• [Activity] The first line of the listing opens the range and the line with "excercise 2, step 4" closes it; repeat those lines and all between them word for word, leaving out the pictures.
_ _ _ _ _ _ _
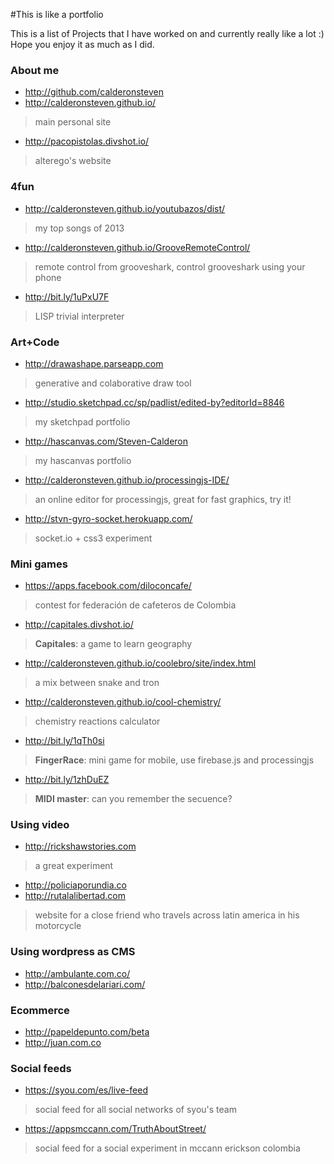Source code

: #This is like a portfolio

This is a list of Projects that I have worked on and currently really like a lot :) Hope you enjoy it as much as I did.

### About me
- http://github.com/calderonsteven
- http://calderonsteven.github.io/
> main personal site
- http://pacopistolas.divshot.io/
> alterego's website

### 4fun
- http://calderonsteven.github.io/youtubazos/dist/
> my top songs of 2013
- http://calderonsteven.github.io/GrooveRemoteControl/
> remote control from grooveshark, control grooveshark using your phone
- http://bit.ly/1uPxU7F
> LISP trivial interpreter

### Art+Code
- http://drawashape.parseapp.com
> generative and colaborative draw tool
- http://studio.sketchpad.cc/sp/padlist/edited-by?editorId=8846
> my sketchpad portfolio
- http://hascanvas.com/Steven-Calderon
> my hascanvas portfolio
- http://calderonsteven.github.io/processingjs-IDE/
> an online editor for processingjs, great for fast graphics, try it!
- http://stvn-gyro-socket.herokuapp.com/
> socket.io + css3 experiment

### Mini games
- https://apps.facebook.com/diloconcafe/
> contest for federación de cafeteros de Colombia
- http://capitales.divshot.io/
> **Capitales**:  a game to learn geography
- http://calderonsteven.github.io/coolebro/site/index.html
> a mix between snake and tron 
- http://calderonsteven.github.io/cool-chemistry/
> chemistry reactions calculator
- http://bit.ly/1qTh0si
> **FingerRace**: mini game for mobile, use firebase.js and processingjs
- http://bit.ly/1zhDuEZ
> **MIDI master**: can you remember the secuence?

### Using video
- http://rickshawstories.com
> a great experiment 
- http://policiaporundia.co
- http://rutalalibertad.com
> website for a close friend who travels across latin america in his motorcycle

### Using wordpress as CMS
- http://ambulante.com.co/
- http://balconesdelariari.com/

### Ecommerce
- http://papeldepunto.com/beta
- http://juan.com.co

### Social feeds
- https://syou.com/es/live-feed 
> social feed for all social networks of syou's team
- https://appsmccann.com/TruthAboutStreet/
> social feed for a social experiment in mccann erickson colombia


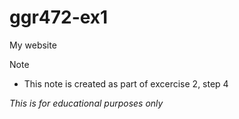 # ggr472-ex1
 My website 
> [!NOTE]
* This note is created as part of excercise 2, step 4

*This is for educational purposes only* 


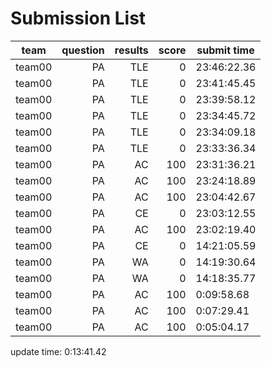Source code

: # Submission List
team    | question  | results  | score | submit time
------|-----:|-----:| ----:|-----
team00 | PA | TLE | 0 | 23:46:22.36
team00 | PA | TLE | 0 | 23:41:45.45
team00 | PA | TLE | 0 | 23:39:58.12
team00 | PA | TLE | 0 | 23:34:45.72
team00 | PA | TLE | 0 | 23:34:09.18
team00 | PA | TLE | 0 | 23:33:36.34
team00 | PA | AC | 100 | 23:31:36.21
team00 | PA | AC | 100 | 23:24:18.89
team00 | PA | AC | 100 | 23:04:42.67
team00 | PA | CE | 0 | 23:03:12.55
team00 | PA | AC | 100 | 23:02:19.40
team00 | PA | CE | 0 | 14:21:05.59
team00 | PA | WA | 0 | 14:19:30.64
team00 | PA | WA | 0 | 14:18:35.77
team00 | PA | AC | 100 | 0:09:58.68
team00 | PA | AC | 100 | 0:07:29.41
team00 | PA | AC | 100 | 0:05:04.17


update time:  0:13:41.42 
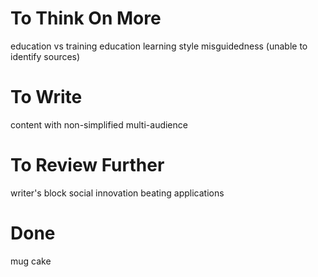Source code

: # To Think On More
education vs training
education learning style misguidedness (unable to identify sources)

# To Write
content with non-simplified multi-audience


# To Review Further
writer's block
social innovation
beating applications

# Done
mug cake
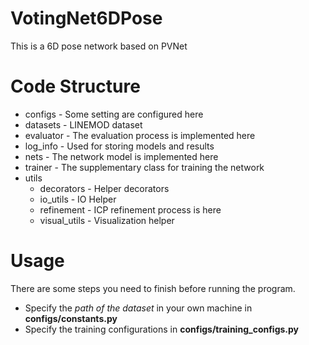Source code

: # VotingNet6DPose
This is a 6D pose network based on PVNet



# Code Structure

* configs - Some setting are configured here
* datasets - LINEMOD dataset
* evaluator - The evaluation process is implemented here
* log_info - Used for storing models and results
* nets - The network model is implemented here
* trainer - The supplementary class for training the network
* utils
  * decorators - Helper decorators
  * io_utils - IO Helper
  * refinement - ICP refinement process is here
  * visual_utils - Visualization helper



# Usage

There are some steps you need to finish before running the program.

* Specify the *path of the dataset* in your own machine in **configs/constants.py**
* Specify the training configurations in **configs/training_configs.py**

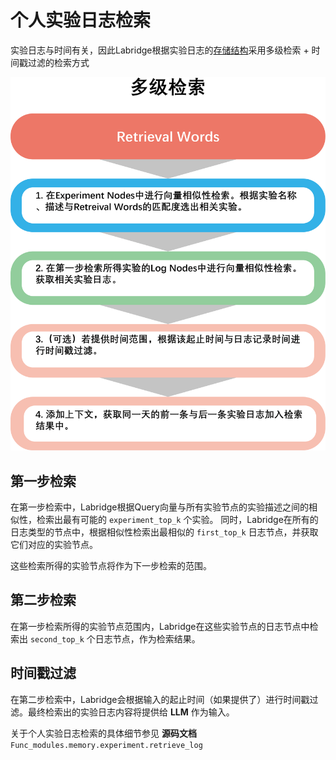 # 个人实验日志检索

实验日志与时间有关，因此Labridge根据实验日志的[存储结构](store.md)采用多级检索 + 时间戳过滤的检索方式

![个人实验日志检索](./images/experiment_log_retrieve.png)

## 第一步检索
在第一步检索中，Labridge根据Query向量与所有实验节点的实验描述之间的相似性，检索出最有可能的 `experiment_top_k` 个实验。
同时，Labridge在所有的日志类型的节点中，根据相似性检索出最相似的 `first_top_k` 日志节点，并获取它们对应的实验节点。

这些检索所得的实验节点将作为下一步检索的范围。

## 第二步检索
在第一步检索所得的实验节点范围内，Labridge在这些实验节点的日志节点中检索出 `second_top_k` 个日志节点，作为检索结果。

## 时间戳过滤
在第二步检索中，Labridge会根据输入的起止时间（如果提供了）进行时间戳过滤。最终检索出的实验日志内容将提供给 **LLM** 作为输入。

关于个人实验日志检索的具体细节参见 **源码文档** `Func_modules.memory.experiment.retrieve_log`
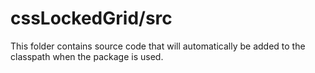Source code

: # cssLockedGrid/src

This folder contains source code that will automatically be added to the classpath when
the package is used.
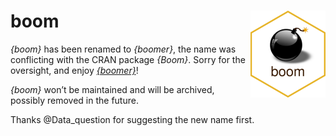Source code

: 
<!-- README.md is generated from README.Rmd. Please edit that file -->

# boom <img src='man/figures/logo.png' align="right" height="139" />

*{boom}* has been renamed to *{boomer}*, the name was conflicting with
the CRAN package *{Boom}*. Sorry for the oversight, and enjoy
[*{boomer}*](https://github.com/moodymudskipper/boomer)\!

*{boom}* won’t be maintained and will be archived, possibly removed in
the future.

Thanks @Data\_question for suggesting the new name first.
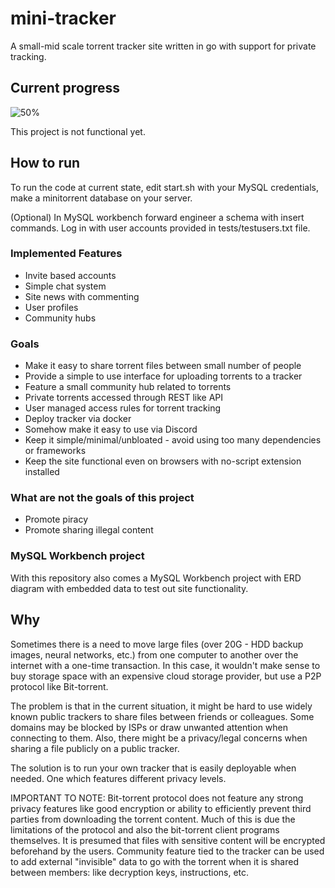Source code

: # mini-tracker
A small-mid scale torrent tracker site written in go with support for private tracking.

## Current progress
![50%](https://progress-bar.dev/50)

This project is not functional yet.

## How to run
To run the code at current state, edit start.sh with your MySQL credentials, make a minitorrent database on your server. 

(Optional) In MySQL workbench forward engineer a schema with insert commands. Log in with user accounts provided in tests/testusers.txt file.



### Implemented Features
- Invite based accounts
- Simple chat system
- Site news with commenting
- User profiles
- Community hubs

### Goals
- Make it easy to share torrent files between small number of people
- Provide a simple to use interface for uploading torrents to a tracker
- Feature a small community hub related to torrents
- Private torrents accessed through REST like API
- User managed access rules for torrent tracking
- Deploy tracker via docker
- Somehow make it easy to use via Discord
- Keep it simple/minimal/unbloated - avoid using too many dependencies or frameworks
- Keep the site functional even on browsers with no-script extension installed

### What are not the goals of this project
- Promote piracy
- Promote sharing illegal content

### MySQL Workbench project
With this repository also comes a MySQL Workbench project with ERD diagram with embedded data to test out site functionality.

## Why
Sometimes there is a need to move large files (over 20G - HDD backup images, neural networks, etc.) from one computer to another over the internet with a one-time transaction. In this case, it wouldn't make sense to buy storage space with an expensive cloud storage provider, but use a P2P protocol like Bit-torrent. 

The problem is that in the current situation, it might be hard to use widely known public trackers to share files between friends or colleagues. Some domains may be blocked by ISPs or draw unwanted attention when connecting to them. Also, there might be a privacy/legal concerns when sharing a file publicly on a public tracker.

The solution is to run your own tracker that is easily deployable when needed. One which features different privacy levels.

IMPORTANT TO NOTE: Bit-torrent protocol does not feature any strong privacy features like good encryption or ability to efficiently prevent third parties from downloading the torrent content. Much of this is due the limitations of the protocol and also the bit-torrent client programs themselves. It is presumed that files with sensitive content will be encrypted beforehand by the users. Community feature tied to the tracker can be used to add external "invisible" data to go with the torrent when it is shared between members: like decryption keys, instructions, etc.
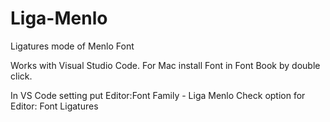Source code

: # Liga-Menlo
Ligatures mode of Menlo Font

Works with Visual Studio Code.
For Mac install Font in Font Book by double click.

In VS Code setting put Editor:Font Family - Liga Menlo
Check option for Editor: Font Ligatures

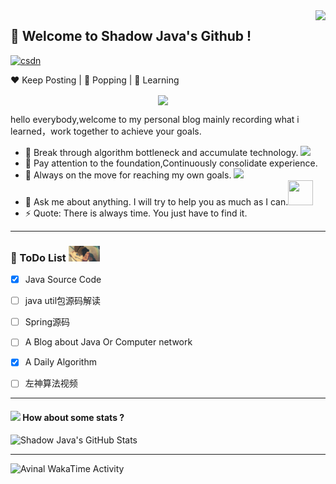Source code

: <img  align='right' height="170" src="https://media.giphy.com/media/15olIOnCASbpS/giphy.gif?raw=true">

## 👋 Welcome to Shadow Java's Github !

[![csdn](https://img.shields.io/badge/-csdn-c14438?style=flat-square&logo=c&logoColor=white)](https://blog.csdn.net/liyuanbo1997)

:heart: Keep Posting | :black_heart: Popping | :blue_heart: Learning

<center>
<img align='center'  src="https://source.unsplash.com/user/erondu/1200x600">
</center>

hello everybody,welcome to my personal blog mainly recording what i learned，work together to achieve your goals.

- 🔭 Break through algorithm bottleneck and accumulate technology. <img src="https://media.giphy.com/media/wHB67Zkr63UP7RWJsj/giphy.gif" width="40">
- 🌱 Pay attention to the foundation,Continuously consolidate experience.
- 👯 Always on the move for reaching my own goals. <img src="https://media.giphy.com/media/WUlplcMpOCEmTGBtBW/giphy.gif" width="30">
- 💬 Ask me about anything. I will try to help you as much as I can.<img src="https://media.giphy.com/media/lT4N7JiPGATIhVwR91/giphy.gif" width="40" height="40">
- ⚡ Quote: There is always time. You just have to find it.

---

### :panda_face: ToDo List  <img src="https://github.com/Shadow-Java/Shadow-Java/blob/main/image/img_rain_1.gif" width="50">

- [X]  Java Source Code

  - [ ]  java util包源码解读
  - [ ]  Spring源码
- [ ]  A Blog about Java Or Computer network
- [X]  A Daily Algorithm
- [ ]  左神算法视频

---

#### <img src="https://media.giphy.com/media/VgCDAzcKvsR6OM0uWg/giphy.gif" width="50"> How about some stats ?

![Shadow Java's GitHub Stats](https://github-readme-stats.vercel.app/api?username=Shadow-Java&&hide==["stars"]&show_icons=true&title_color=fff&icon_color=79ff97&text_color=9f9f9f&bg_color=151515)

---


<img src="https://github.com/Shadow-Java/Shadow-Java/blob/main/image/stat.svg" alt="Avinal WakaTime Activity" align=center/>


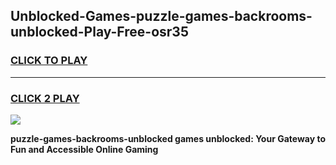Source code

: 
## Unblocked-Games-puzzle-games-backrooms-unblocked-Play-Free-osr35
<h3>
<a href="https://premium76.site?title=puzzle-games-backrooms-unblocked&ref=20A">CLICK TO PLAY</a></h3>
<hr>

<h3>
<a href="https://premium76.site?title=puzzle-games-backrooms-unblocked&ref=20A">CLICK 2 PLAY</a>
  
</h3>

<a href="https://premium76.site?title=puzzle-games-backrooms-unblocked&ref=20A"><img src="https://clearcache.store/games.png"></a>


**puzzle-games-backrooms-unblocked games unblocked: Your Gateway to Fun and Accessible Online Gaming**
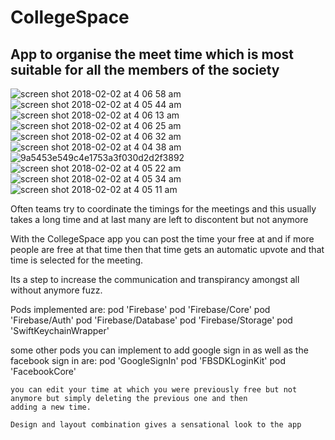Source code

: # CollegeSpace
## App to organise the meet time which is most suitable for all the members of the society
![screen shot 2018-02-02 at 4 06 58 am](https://user-images.githubusercontent.com/29154028/35707153-b9012ce0-07ce-11e8-990b-3588cbf1d2c2.png)
![screen shot 2018-02-02 at 4 05 44 am](https://user-images.githubusercontent.com/29154028/35707154-b934e382-07ce-11e8-92b8-3670b8a5b1e0.png)
![screen shot 2018-02-02 at 4 06 13 am](https://user-images.githubusercontent.com/29154028/35707155-b966e42c-07ce-11e8-928f-aa36a6cdc8c8.png)
![screen shot 2018-02-02 at 4 06 25 am](https://user-images.githubusercontent.com/29154028/35707156-b998e6f2-07ce-11e8-974f-ef6f1b00ae36.png)
![screen shot 2018-02-02 at 4 06 32 am](https://user-images.githubusercontent.com/29154028/35707158-b9cae44a-07ce-11e8-9455-12874c1a7783.png)
![screen shot 2018-02-02 at 4 04 38 am](https://user-images.githubusercontent.com/29154028/35707159-ba031c48-07ce-11e8-85f3-4e46ef16de81.png)
![9a5453e549c4e1753a3f030d2d2f3892](https://user-images.githubusercontent.com/29154028/35707161-ba3513ce-07ce-11e8-8b29-35e38792881d.jpg)
![screen shot 2018-02-02 at 4 05 22 am](https://user-images.githubusercontent.com/29154028/35707162-ba6be476-07ce-11e8-9951-89b10c19d02f.png)
![screen shot 2018-02-02 at 4 05 34 am](https://user-images.githubusercontent.com/29154028/35707163-baa957c0-07ce-11e8-9b77-1edafbdd5e49.png)
![screen shot 2018-02-02 at 4 05 11 am](https://user-images.githubusercontent.com/29154028/35707165-bae6ce52-07ce-11e8-98c3-8f95748d238c.png)


Often teams try to coordinate the timings for the meetings and this usually takes a long time and at last many are left to
discontent but not anymore 

With the CollegeSpace app you can post the time your free at and if more people are free at that time then that time gets an 
automatic upvote and that time is selected for the meeting.

Its a step to increase the communication and transpirancy amongst all without anymore fuzz.

Pods implemented are:
    pod 'Firebase'
    pod 'Firebase/Core'
    pod 'Firebase/Auth'
    pod 'Firebase/Database'
    pod 'Firebase/Storage'
    pod 'SwiftKeychainWrapper'


some other pods you can implement to add google sign in as well as the facebook sign in are:
    pod 'GoogleSignIn'
    pod 'FBSDKLoginKit'
    pod 'FacebookCore'
    
    you can edit your time at which you were previously free but not anymore but simply deleting the previous one and then
    adding a new time.
    
    Design and layout combination gives a sensational look to the app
_ _ _ _ _ _ _
• [Exercise response]
Source code

: #This is like a portfolio

This is a list of Projects that I have worked on and currently really like a lot :) Hope you enjoy it as much as I did.

### About me
- http://github.com/calderonsteven
- http://calderonsteven.github.io/
> main personal site
- http://pacopistolas.divshot.io/
> alterego's website

### 4fun
- http://calderonsteven.github.io/youtubazos/dist/
> my top songs of 2013
- http://calderonsteven.github.io/GrooveRemoteControl/
> remote control from grooveshark, control grooveshark using your phone
- http://bit.ly/1uPxU7F
> LISP trivial interpreter

### Art+Code
- http://drawashape.parseapp.com
> generative and colaborative draw tool
- http://studio.sketchpad.cc/sp/padlist/edited-by?editorId=8846
> my sketchpad portfolio
- http://hascanvas.com/Steven-Calderon
> my hascanvas portfolio
- http://calderonsteven.github.io/processingjs-IDE/
> an online editor for processingjs, great for fast graphics, try it!
- http://stvn-gyro-socket.herokuapp.com/
> socket.io + css3 experiment

### Mini games
- https://apps.facebook.com/diloconcafe/
> contest for federación de cafeteros de Colombia
- http://capitales.divshot.io/
> **Capitales**:  a game to learn geography
- http://calderonsteven.github.io/coolebro/site/index.html
> a mix between snake and tron 
- http://calderonsteven.github.io/cool-chemistry/
> chemistry reactions calculator
- http://bit.ly/1qTh0si
> **FingerRace**: mini game for mobile, use firebase.js and processingjs
- http://bit.ly/1zhDuEZ
> **MIDI master**: can you remember the secuence?

### Using video
- http://rickshawstories.com
> a great experiment 
- http://policiaporundia.co
- http://rutalalibertad.com
> website for a close friend who travels across latin america in his motorcycle

### Using wordpress as CMS
- http://ambulante.com.co/
- http://balconesdelariari.com/

### Ecommerce
- http://papeldepunto.com/beta
- http://juan.com.co

### Social feeds
- https://syou.com/es/live-feed 
> social feed for all social networks of syou's team
- https://appsmccann.com/TruthAboutStreet/
> social feed for a social experiment in mccann erickson colombia


 # ggr472-ex1
 My website 
> [!NOTE]
* This note is created as part of excercise 2, step 4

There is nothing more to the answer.